Group By example for aaiclick.

This example demonstrates how to use group_by operations on Objects
to aggregate data per group, including single/multi-key grouping,
various aggregation methods, multi-agg, HAVING filters, and View support.
"""

import asyncio

from aaiclick import create_object_from_value
from aaiclick.data import Agg
from aaiclick.data.data_context import data_context


async def example():
    """Run all group_by examples."""
    # Example 1: Basic group_by with sum
    print("Example 1: Basic group_by with sum")
    print("-" * 50)

    sales = await create_object_from_value(
        {
            "category": ["Electronics", "Electronics", "Clothing", "Clothing", "Food"],
            "amount": [500, 300, 150, 200, 80],
        }
    )
    result = await sales.group_by("category").sum("amount")
    data = await result.data()
    print("Sales by category (sum):")
    for cat, amt in sorted(zip(data["category"], data["amount"], strict=False)):
        print(f"  {cat}: ${amt}")

    # Example 2: Count per group
    print("\n" + "=" * 50)
    print("Example 2: Count per group")
    print("-" * 50)

    result = await sales.group_by("category").count()
    data = await result.data()
    print("Transaction count by category:")
    for cat, cnt in sorted(zip(data["category"], data["_count"], strict=False)):
        print(f"  {cat}: {cnt} transactions")

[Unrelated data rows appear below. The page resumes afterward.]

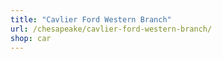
 ```yaml
---
title: "Cavlier Ford Western Branch"
url: /chesapeake/cavlier-ford-western-branch/
shop: car
---
```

    # Example 3: Multiple group keys
    print("\n" + "=" * 50)
    print("Example 3: Multiple group keys")
    print("-" * 50)

    orders = await create_object_from_value(
        {
            "region": ["East", "East", "West", "West", "East", "West"],
            "category": ["A", "B", "A", "B", "A", "A"],
            "revenue": [100, 200, 150, 250, 120, 180],
        }
    )
    result = await orders.group_by("region", "category").sum("revenue")
    data = await result.data()
    print("Revenue by region + category:")
    triples = sorted(zip(data["region"], data["category"], data["revenue"], strict=False))
    for region, cat, rev in triples:
        print(f"  {region} / {cat}: ${rev}")

    # Example 4: Multi-aggregation with agg()
    print("\n" + "=" * 50)
    print("Example 4: Multi-aggregation with agg()")
    print("-" * 50)

    products = await create_object_from_value(
        {
            "category": ["Electronics", "Electronics", "Clothing", "Clothing"],
            "price": [999.99, 499.99, 59.99, 89.99],
            "quantity": [10, 25, 100, 75],
        }
    )
    result = await products.group_by("category").agg(
        {
            "price": "mean",
            "quantity": "sum",
        }
    )
    data = await result.data()
    print("Product stats by category:")
    for i, cat in enumerate(data["category"]):
        print(f"  {cat}: avg price=${data['price'][i]:.2f}, total qty={data['quantity'][i]}")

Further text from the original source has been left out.